_Exercise data_:
+--

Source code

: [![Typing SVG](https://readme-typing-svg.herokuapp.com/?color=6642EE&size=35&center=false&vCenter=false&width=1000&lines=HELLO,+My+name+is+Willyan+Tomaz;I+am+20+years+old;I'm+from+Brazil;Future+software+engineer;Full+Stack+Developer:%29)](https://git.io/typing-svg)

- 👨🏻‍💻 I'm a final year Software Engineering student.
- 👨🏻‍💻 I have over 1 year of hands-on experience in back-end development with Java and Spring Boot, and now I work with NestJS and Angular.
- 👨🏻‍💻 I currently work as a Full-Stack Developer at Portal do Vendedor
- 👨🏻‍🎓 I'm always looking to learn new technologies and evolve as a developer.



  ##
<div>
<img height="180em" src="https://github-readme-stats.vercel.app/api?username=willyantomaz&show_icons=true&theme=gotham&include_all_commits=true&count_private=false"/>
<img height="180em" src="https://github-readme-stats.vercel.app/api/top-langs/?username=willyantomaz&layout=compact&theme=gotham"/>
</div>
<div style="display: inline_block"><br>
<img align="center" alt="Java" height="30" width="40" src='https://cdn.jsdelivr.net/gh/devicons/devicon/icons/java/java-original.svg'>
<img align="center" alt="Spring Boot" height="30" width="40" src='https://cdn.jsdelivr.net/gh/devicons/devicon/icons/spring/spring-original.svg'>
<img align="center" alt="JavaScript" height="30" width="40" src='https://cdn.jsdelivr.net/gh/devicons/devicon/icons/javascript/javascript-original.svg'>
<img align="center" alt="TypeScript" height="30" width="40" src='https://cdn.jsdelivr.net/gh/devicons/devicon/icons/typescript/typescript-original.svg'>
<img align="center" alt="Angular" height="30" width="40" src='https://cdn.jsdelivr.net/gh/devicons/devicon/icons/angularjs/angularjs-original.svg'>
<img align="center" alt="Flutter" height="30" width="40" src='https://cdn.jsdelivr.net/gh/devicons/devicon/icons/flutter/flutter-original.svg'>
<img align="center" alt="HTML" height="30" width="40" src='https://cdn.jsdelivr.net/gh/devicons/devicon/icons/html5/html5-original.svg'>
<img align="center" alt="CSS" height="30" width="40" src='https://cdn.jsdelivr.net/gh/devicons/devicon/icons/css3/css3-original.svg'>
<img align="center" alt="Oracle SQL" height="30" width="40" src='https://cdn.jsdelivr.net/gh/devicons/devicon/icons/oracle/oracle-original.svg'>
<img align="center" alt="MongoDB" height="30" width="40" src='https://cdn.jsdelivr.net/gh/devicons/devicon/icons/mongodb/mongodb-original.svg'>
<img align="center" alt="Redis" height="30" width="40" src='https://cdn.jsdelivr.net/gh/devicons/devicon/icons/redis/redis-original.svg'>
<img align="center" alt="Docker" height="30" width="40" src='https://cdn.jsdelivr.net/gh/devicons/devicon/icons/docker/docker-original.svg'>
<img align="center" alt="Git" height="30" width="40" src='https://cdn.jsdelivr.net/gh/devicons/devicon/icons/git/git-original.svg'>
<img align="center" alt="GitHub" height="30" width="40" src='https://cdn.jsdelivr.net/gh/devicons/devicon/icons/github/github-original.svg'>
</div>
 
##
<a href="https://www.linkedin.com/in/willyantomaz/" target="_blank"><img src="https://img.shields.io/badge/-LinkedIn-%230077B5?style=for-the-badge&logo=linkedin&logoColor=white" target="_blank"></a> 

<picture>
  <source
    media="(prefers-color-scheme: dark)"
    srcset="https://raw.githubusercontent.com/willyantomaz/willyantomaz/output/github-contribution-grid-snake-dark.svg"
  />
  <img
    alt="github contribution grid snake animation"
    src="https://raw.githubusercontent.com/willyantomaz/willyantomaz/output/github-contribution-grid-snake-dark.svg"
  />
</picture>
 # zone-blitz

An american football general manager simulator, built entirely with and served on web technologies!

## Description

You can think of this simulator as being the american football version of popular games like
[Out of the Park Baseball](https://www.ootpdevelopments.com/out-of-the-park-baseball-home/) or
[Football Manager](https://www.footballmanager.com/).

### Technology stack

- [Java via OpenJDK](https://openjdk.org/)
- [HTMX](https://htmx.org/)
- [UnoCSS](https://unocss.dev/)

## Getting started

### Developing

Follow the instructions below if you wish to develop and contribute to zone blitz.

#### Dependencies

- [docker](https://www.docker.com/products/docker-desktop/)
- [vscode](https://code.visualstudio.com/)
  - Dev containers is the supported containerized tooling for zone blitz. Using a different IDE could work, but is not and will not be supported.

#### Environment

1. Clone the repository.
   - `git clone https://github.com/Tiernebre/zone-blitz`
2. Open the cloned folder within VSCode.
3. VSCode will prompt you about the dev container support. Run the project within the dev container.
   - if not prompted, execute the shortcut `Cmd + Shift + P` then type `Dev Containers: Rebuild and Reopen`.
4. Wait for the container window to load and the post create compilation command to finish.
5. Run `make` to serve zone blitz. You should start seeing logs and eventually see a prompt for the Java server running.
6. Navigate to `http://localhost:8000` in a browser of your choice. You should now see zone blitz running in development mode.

+--

From the records, copy every line that has the string "dark" in it.

_Written answer_:
    media="(prefers-color-scheme: dark)"
    srcset="https://raw.githubusercontent.com/willyantomaz/willyantomaz/output/github-contribution-grid-snake-dark.svg"
    src="https://raw.githubusercontent.com/willyantomaz/willyantomaz/output/github-contribution-grid-snake-dark.svg"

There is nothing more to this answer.